---------- RECORDS FOR THIS TASK
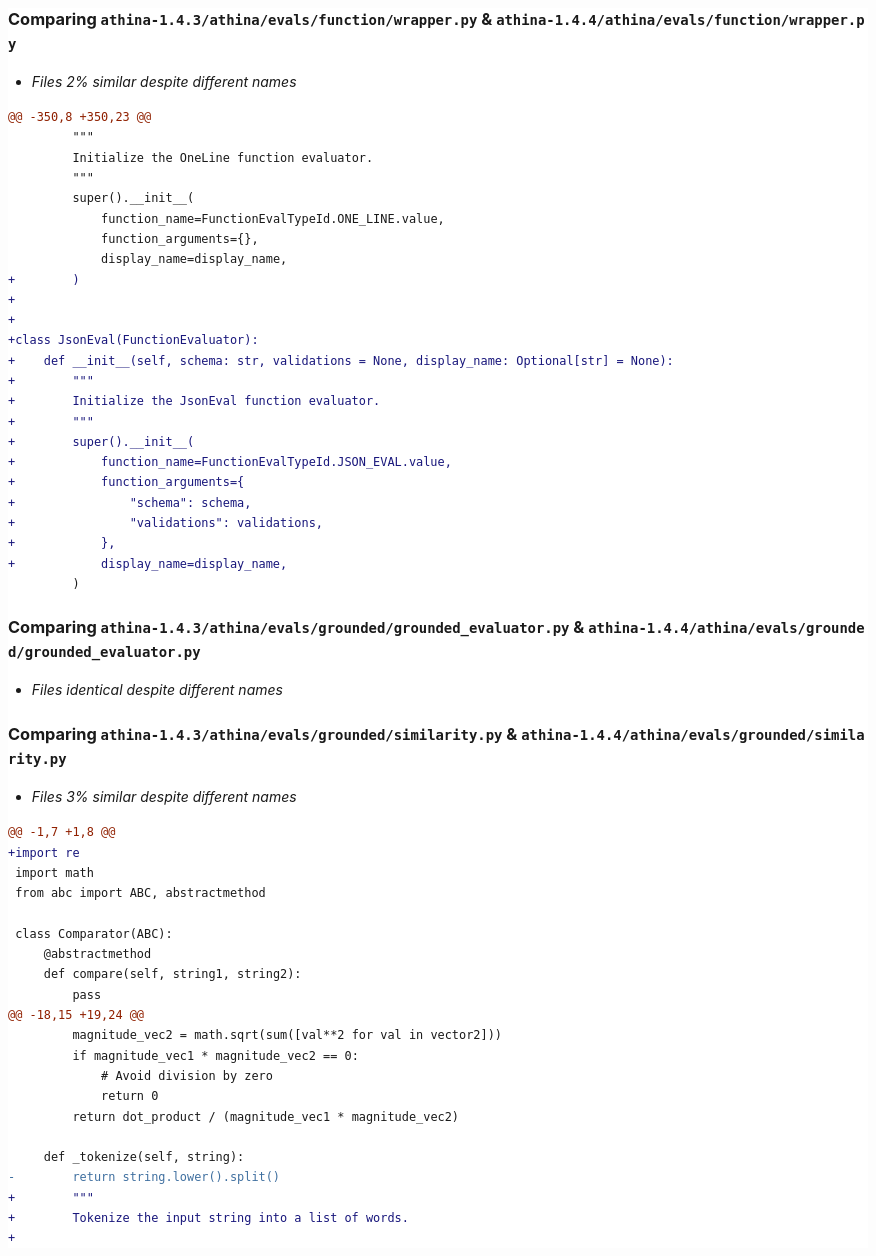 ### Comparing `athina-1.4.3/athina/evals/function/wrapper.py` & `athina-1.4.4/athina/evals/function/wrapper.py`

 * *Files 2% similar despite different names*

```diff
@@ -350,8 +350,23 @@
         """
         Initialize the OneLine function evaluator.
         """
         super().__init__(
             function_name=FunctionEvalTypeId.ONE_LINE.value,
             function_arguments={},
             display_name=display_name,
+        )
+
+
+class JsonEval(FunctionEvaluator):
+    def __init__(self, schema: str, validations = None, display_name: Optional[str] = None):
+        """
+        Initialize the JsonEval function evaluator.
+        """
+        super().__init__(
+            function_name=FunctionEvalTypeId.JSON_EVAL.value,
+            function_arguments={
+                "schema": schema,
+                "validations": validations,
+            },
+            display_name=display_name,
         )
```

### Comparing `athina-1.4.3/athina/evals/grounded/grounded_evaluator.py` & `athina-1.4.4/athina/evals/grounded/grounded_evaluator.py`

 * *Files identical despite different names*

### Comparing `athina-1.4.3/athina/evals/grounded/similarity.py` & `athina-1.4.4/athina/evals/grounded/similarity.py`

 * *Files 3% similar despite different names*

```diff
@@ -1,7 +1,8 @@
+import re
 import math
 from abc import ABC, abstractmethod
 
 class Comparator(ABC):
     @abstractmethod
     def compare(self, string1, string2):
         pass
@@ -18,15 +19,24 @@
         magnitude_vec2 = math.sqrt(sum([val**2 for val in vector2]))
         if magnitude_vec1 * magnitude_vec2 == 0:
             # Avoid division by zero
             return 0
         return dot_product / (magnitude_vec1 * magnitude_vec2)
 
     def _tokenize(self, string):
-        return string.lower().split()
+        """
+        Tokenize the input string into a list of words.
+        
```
--------------------
EXERCISE GOAL
When a line in the material above includes "return", report that line by copying it.

SOLUTION FOR THIS TASK
             return 0
         return dot_product / (magnitude_vec1 * magnitude_vec2)
-        return string.lower().split()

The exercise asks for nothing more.